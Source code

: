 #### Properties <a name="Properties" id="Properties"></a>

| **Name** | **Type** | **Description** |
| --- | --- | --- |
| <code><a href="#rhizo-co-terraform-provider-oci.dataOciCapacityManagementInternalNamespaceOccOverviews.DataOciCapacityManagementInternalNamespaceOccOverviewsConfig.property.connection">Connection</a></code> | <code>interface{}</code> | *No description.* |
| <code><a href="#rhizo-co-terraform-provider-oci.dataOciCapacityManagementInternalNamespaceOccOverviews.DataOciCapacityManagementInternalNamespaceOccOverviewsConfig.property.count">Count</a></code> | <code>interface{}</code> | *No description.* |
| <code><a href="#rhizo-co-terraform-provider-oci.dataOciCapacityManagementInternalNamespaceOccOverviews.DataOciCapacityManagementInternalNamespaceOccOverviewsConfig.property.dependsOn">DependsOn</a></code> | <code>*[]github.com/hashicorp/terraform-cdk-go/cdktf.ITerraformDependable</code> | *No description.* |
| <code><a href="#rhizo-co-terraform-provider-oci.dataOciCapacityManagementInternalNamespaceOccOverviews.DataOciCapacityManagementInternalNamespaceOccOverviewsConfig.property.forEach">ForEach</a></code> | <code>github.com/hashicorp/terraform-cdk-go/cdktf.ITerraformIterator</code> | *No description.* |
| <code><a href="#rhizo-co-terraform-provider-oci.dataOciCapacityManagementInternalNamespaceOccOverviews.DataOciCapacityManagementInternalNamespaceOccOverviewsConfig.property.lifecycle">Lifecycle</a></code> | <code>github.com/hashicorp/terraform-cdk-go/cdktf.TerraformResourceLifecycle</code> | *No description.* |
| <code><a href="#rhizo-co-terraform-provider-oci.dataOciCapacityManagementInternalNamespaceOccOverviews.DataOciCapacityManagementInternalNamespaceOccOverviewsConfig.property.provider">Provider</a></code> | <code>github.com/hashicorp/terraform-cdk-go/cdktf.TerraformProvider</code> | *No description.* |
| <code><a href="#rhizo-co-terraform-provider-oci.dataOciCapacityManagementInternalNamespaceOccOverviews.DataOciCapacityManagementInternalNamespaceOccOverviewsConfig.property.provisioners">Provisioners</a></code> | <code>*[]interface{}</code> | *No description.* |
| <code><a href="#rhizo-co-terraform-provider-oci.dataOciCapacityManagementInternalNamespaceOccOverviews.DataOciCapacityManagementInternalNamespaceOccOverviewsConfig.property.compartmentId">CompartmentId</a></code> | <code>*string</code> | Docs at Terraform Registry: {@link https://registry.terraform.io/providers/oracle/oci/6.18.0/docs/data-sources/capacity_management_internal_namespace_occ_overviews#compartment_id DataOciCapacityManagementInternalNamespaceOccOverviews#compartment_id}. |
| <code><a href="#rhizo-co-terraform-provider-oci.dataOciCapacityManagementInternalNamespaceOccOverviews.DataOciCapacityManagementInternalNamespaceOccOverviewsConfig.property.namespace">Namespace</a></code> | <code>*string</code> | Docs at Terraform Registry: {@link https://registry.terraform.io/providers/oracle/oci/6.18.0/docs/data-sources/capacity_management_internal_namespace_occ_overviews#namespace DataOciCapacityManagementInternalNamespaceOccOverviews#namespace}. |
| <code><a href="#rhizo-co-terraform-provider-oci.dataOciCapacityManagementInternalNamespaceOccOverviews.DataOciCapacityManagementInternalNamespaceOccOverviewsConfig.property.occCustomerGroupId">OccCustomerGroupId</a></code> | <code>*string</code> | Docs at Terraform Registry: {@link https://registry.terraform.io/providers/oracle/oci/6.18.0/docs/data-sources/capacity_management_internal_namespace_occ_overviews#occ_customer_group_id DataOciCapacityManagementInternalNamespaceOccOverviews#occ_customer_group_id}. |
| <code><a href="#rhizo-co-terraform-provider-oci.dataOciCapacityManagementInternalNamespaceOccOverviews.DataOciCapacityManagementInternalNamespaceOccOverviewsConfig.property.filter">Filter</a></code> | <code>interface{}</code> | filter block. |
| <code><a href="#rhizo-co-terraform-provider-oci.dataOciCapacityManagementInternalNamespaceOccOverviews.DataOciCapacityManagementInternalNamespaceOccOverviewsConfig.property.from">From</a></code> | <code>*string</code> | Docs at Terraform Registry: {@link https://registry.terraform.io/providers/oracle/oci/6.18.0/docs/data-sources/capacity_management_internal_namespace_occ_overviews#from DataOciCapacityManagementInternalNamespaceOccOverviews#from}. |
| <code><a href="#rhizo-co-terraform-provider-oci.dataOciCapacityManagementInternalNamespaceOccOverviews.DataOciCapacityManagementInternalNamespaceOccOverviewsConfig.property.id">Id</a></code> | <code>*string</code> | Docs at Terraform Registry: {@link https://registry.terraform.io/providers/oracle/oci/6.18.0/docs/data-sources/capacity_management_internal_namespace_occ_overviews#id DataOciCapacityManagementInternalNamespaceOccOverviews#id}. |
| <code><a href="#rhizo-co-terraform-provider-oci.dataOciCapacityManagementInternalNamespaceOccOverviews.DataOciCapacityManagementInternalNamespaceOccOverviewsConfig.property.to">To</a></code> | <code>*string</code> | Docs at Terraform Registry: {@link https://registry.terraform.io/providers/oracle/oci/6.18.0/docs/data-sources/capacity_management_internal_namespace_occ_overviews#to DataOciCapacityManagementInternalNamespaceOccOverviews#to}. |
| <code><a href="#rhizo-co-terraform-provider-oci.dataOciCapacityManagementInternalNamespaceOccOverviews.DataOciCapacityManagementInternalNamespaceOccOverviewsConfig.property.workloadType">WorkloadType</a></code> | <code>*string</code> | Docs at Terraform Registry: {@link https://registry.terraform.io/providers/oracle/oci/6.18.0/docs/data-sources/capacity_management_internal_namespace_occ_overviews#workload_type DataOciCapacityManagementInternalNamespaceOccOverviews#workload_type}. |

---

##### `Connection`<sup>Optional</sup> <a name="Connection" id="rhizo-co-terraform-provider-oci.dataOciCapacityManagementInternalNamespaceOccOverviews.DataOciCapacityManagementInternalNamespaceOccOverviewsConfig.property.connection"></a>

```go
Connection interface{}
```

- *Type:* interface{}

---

■ Problem
Transcribe each entry above exactly as it reads.

■ The answer
Source code

: #### Properties <a name="Properties" id="Properties"></a>

| **Name** | **Type** | **Description** |
| --- | --- | --- |
| <code><a href="#rhizo-co-terraform-provider-oci.dataOciCapacityManagementInternalNamespaceOccOverviews.DataOciCapacityManagementInternalNamespaceOccOverviewsConfig.property.connection">Connection</a></code> | <code>interface{}</code> | *No description.* |
| <code><a href="#rhizo-co-terraform-provider-oci.dataOciCapacityManagementInternalNamespaceOccOverviews.DataOciCapacityManagementInternalNamespaceOccOverviewsConfig.property.count">Count</a></code> | <code>interface{}</code> | *No description.* |
| <code><a href="#rhizo-co-terraform-provider-oci.dataOciCapacityManagementInternalNamespaceOccOverviews.DataOciCapacityManagementInternalNamespaceOccOverviewsConfig.property.dependsOn">DependsOn</a></code> | <code>*[]github.com/hashicorp/terraform-cdk-go/cdktf.ITerraformDependable</code> | *No description.* |
| <code><a href="#rhizo-co-terraform-provider-oci.dataOciCapacityManagementInternalNamespaceOccOverviews.DataOciCapacityManagementInternalNamespaceOccOverviewsConfig.property.forEach">ForEach</a></code> | <code>github.com/hashicorp/terraform-cdk-go/cdktf.ITerraformIterator</code> | *No description.* |
| <code><a href="#rhizo-co-terraform-provider-oci.dataOciCapacityManagementInternalNamespaceOccOverviews.DataOciCapacityManagementInternalNamespaceOccOverviewsConfig.property.lifecycle">Lifecycle</a></code> | <code>github.com/hashicorp/terraform-cdk-go/cdktf.TerraformResourceLifecycle</code> | *No description.* |
| <code><a href="#rhizo-co-terraform-provider-oci.dataOciCapacityManagementInternalNamespaceOccOverviews.DataOciCapacityManagementInternalNamespaceOccOverviewsConfig.property.provider">Provider</a></code> | <code>github.com/hashicorp/terraform-cdk-go/cdktf.TerraformProvider</code> | *No description.* |
| <code><a href="#rhizo-co-terraform-provider-oci.dataOciCapacityManagementInternalNamespaceOccOverviews.DataOciCapacityManagementInternalNamespaceOccOverviewsConfig.property.provisioners">Provisioners</a></code> | <code>*[]interface{}</code> | *No description.* |
| <code><a href="#rhizo-co-terraform-provider-oci.dataOciCapacityManagementInternalNamespaceOccOverviews.DataOciCapacityManagementInternalNamespaceOccOverviewsConfig.property.compartmentId">CompartmentId</a></code> | <code>*string</code> | Docs at Terraform Registry: {@link https://registry.terraform.io/providers/oracle/oci/6.18.0/docs/data-sources/capacity_management_internal_namespace_occ_overviews#compartment_id DataOciCapacityManagementInternalNamespaceOccOverviews#compartment_id}. |
| <code><a href="#rhizo-co-terraform-provider-oci.dataOciCapacityManagementInternalNamespaceOccOverviews.DataOciCapacityManagementInternalNamespaceOccOverviewsConfig.property.namespace">Namespace</a></code> | <code>*string</code> | Docs at Terraform Registry: {@link https://registry.terraform.io/providers/oracle/oci/6.18.0/docs/data-sources/capacity_management_internal_namespace_occ_overviews#namespace DataOciCapacityManagementInternalNamespaceOccOverviews#namespace}. |
| <code><a href="#rhizo-co-terraform-provider-oci.dataOciCapacityManagementInternalNamespaceOccOverviews.DataOciCapacityManagementInternalNamespaceOccOverviewsConfig.property.occCustomerGroupId">OccCustomerGroupId</a></code> | <code>*string</code> | Docs at Terraform Registry: {@link https://registry.terraform.io/providers/oracle/oci/6.18.0/docs/data-sources/capacity_management_internal_namespace_occ_overviews#occ_customer_group_id DataOciCapacityManagementInternalNamespaceOccOverviews#occ_customer_group_id}. |
| <code><a href="#rhizo-co-terraform-provider-oci.dataOciCapacityManagementInternalNamespaceOccOverviews.DataOciCapacityManagementInternalNamespaceOccOverviewsConfig.property.filter">Filter</a></code> | <code>interface{}</code> | filter block. |
| <code><a href="#rhizo-co-terraform-provider-oci.dataOciCapacityManagementInternalNamespaceOccOverviews.DataOciCapacityManagementInternalNamespaceOccOverviewsConfig.property.from">From</a></code> | <code>*string</code> | Docs at Terraform Registry: {@link https://registry.terraform.io/providers/oracle/oci/6.18.0/docs/data-sources/capacity_management_internal_namespace_occ_overviews#from DataOciCapacityManagementInternalNamespaceOccOverviews#from}. |
| <code><a href="#rhizo-co-terraform-provider-oci.dataOciCapacityManagementInternalNamespaceOccOverviews.DataOciCapacityManagementInternalNamespaceOccOverviewsConfig.property.id">Id</a></code> | <code>*string</code> | Docs at Terraform Registry: {@link https://registry.terraform.io/providers/oracle/oci/6.18.0/docs/data-sources/capacity_management_internal_namespace_occ_overviews#id DataOciCapacityManagementInternalNamespaceOccOverviews#id}. |
| <code><a href="#rhizo-co-terraform-provider-oci.dataOciCapacityManagementInternalNamespaceOccOverviews.DataOciCapacityManagementInternalNamespaceOccOverviewsConfig.property.to">To</a></code> | <code>*string</code> | Docs at Terraform Registry: {@link https://registry.terraform.io/providers/oracle/oci/6.18.0/docs/data-sources/capacity_management_internal_namespace_occ_overviews#to DataOciCapacityManagementInternalNamespaceOccOverviews#to}. |
| <code><a href="#rhizo-co-terraform-provider-oci.dataOciCapacityManagementInternalNamespaceOccOverviews.DataOciCapacityManagementInternalNamespaceOccOverviewsConfig.property.workloadType">WorkloadType</a></code> | <code>*string</code> | Docs at Terraform Registry: {@link https://registry.terraform.io/providers/oracle/oci/6.18.0/docs/data-sources/capacity_management_internal_namespace_occ_overviews#workload_type DataOciCapacityManagementInternalNamespaceOccOverviews#workload_type}. |

---

##### `Connection`<sup>Optional</sup> <a name="Connection" id="rhizo-co-terraform-provider-oci.dataOciCapacityManagementInternalNamespaceOccOverviews.DataOciCapacityManagementInternalNamespaceOccOverviewsConfig.property.connection"></a>

```go
Connection interface{}
```

- *Type:* interface{}

---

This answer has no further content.